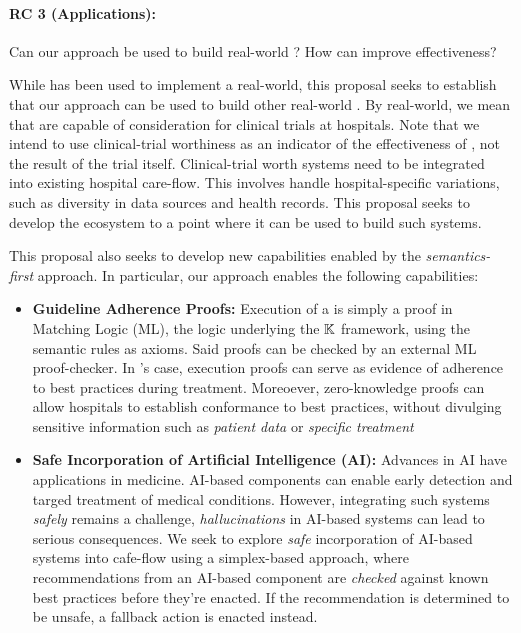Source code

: \paragraph{RC 3 (Applications):} Can our approach be used to build real-world
\CDSSs{}? How can \MediK{} improve \CDSSs{} effectiveness?

While \MediK{} has been used to implement a real-world,
this proposal seeks to establish that our approach can be used to build
other real-world \CDSSs{}. By real-world, we mean \CDSSs{} that are
capable of consideration for clinical trials at hospitals. Note that we
intend to use clinical-trial worthiness as an indicator of the effectiveness
of \MediK{}, not the result of the trial itself.
Clinical-trial worth systems need to be integrated into existing hospital care-flow.
This involves handle hospital-specific variations, such as
diversity in data sources and health records. This proposal seeks to
develop the \MediK{} ecosystem to a point where it can be used to build
such systems.

This proposal also seeks to develop new \CDSS{} capabilities enabled by the
\emph{semantics-first} approach. In particular, our approach
enables the following capabilities:

\begin{itemize}
  \item \textbf{Guideline Adherence Proofs:} Execution of a
\MediK{} \BPG{} is simply a proof in Matching Logic (ML), the logic
underlying the $\mathbb{K}{}$ framework, using the semantic rules as axioms.
Said proofs can be checked by an external ML proof-checker.
In \MediK{}'s case, execution proofs can serve as evidence of adherence to best practices during treatment.
Moreoever, zero-knowledge proofs can allow hospitals to establish
conformance to best practices, without divulging sensitive information
such as \emph{patient data} or \emph{specific treatment}
  \item \textbf{Safe Incorporation of Artificial Intelligence (AI):}
Advances in AI have applications in medicine. AI-based components
can enable early detection and targed treatment of medical conditions.
However, integrating such systems \emph{safely} remains a challenge,
\emph{hallucinations} in AI-based systems can lead to serious consequences.
We seek to explore \emph{safe} incorporation of AI-based systems into cafe-flow using
a simplex-based approach, where recommendations from an AI-based component are
\emph{checked} against known best practices before they're enacted.
If the recommendation is determined to be unsafe, a fallback action is enacted
instead.
\end{itemize}


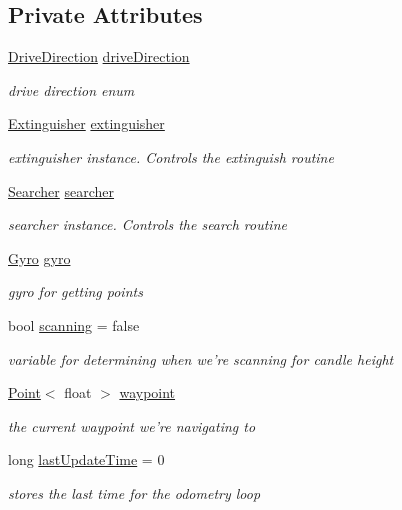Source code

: \subsection*{Private Attributes}
\begin{DoxyCompactItemize}
\item 
\hyperlink{DriveMotor_8hpp_a077d9d13989efa3142086ea83cbb1e68}{Drive\-Direction} \hyperlink{classRobot_af15d2eaa46a9736e5d3d3aa9e8a9751c}{drive\-Direction}
\begin{DoxyCompactList}\small\item\em drive direction enum \end{DoxyCompactList}\item 
\hyperlink{classExtinguisher}{Extinguisher} \hyperlink{classRobot_a506ec05fcf24208b486c48367b003e96}{extinguisher}
\begin{DoxyCompactList}\small\item\em extinguisher instance. Controls the extinguish routine \end{DoxyCompactList}\item 
\hyperlink{classSearcher}{Searcher} \hyperlink{classRobot_af0ba30c47b84dc976f5bb7bd978f95ef}{searcher}
\begin{DoxyCompactList}\small\item\em searcher instance. Controls the search routine \end{DoxyCompactList}\item 
\hyperlink{classGyro}{Gyro} \hyperlink{classRobot_adafaf54e27eb3bd0cf08e32d7206e6a8}{gyro}
\begin{DoxyCompactList}\small\item\em gyro for getting points \end{DoxyCompactList}\item 
bool \hyperlink{classRobot_adcfb83201cfb8c8a7588d83aae0fc5be}{scanning} = false
\begin{DoxyCompactList}\small\item\em variable for determining when we're scanning for candle height \end{DoxyCompactList}\item 
\hyperlink{classPoint}{Point}$<$ float $>$ \hyperlink{classRobot_a4e7ca1c81831d252aa1545f549bff3f4}{waypoint}
\begin{DoxyCompactList}\small\item\em the current waypoint we're navigating to \end{DoxyCompactList}\item 
long \hyperlink{classRobot_a82a33c66efce935d2cac37c9f11c6efd}{last\-Update\-Time} = 0
\begin{DoxyCompactList}\small\item\em stores the last time for the odometry loop \end{DoxyCompactList}\end{DoxyCompactItemize}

**About this task**
Pictures excluded, copy the lines exactly from where the material starts to the line with "Moreoever, zero-knowledge proofs", inclusive.

**Answer to the problem**
Source code

: \paragraph{RC 3 (Applications):} Can our approach be used to build real-world
\CDSSs{}? How can \MediK{} improve \CDSSs{} effectiveness?

While \MediK{} has been used to implement a real-world,
this proposal seeks to establish that our approach can be used to build
other real-world \CDSSs{}. By real-world, we mean \CDSSs{} that are
capable of consideration for clinical trials at hospitals. Note that we
intend to use clinical-trial worthiness as an indicator of the effectiveness
of \MediK{}, not the result of the trial itself.
Clinical-trial worth systems need to be integrated into existing hospital care-flow.
This involves handle hospital-specific variations, such as
diversity in data sources and health records. This proposal seeks to
develop the \MediK{} ecosystem to a point where it can be used to build
such systems.

This proposal also seeks to develop new \CDSS{} capabilities enabled by the
\emph{semantics-first} approach. In particular, our approach
enables the following capabilities:

\begin{itemize}
  \item \textbf{Guideline Adherence Proofs:} Execution of a
\MediK{} \BPG{} is simply a proof in Matching Logic (ML), the logic
underlying the $\mathbb{K}{}$ framework, using the semantic rules as axioms.
Said proofs can be checked by an external ML proof-checker.
In \MediK{}'s case, execution proofs can serve as evidence of adherence to best practices during treatment.
Moreoever, zero-knowledge proofs can allow hospitals to establish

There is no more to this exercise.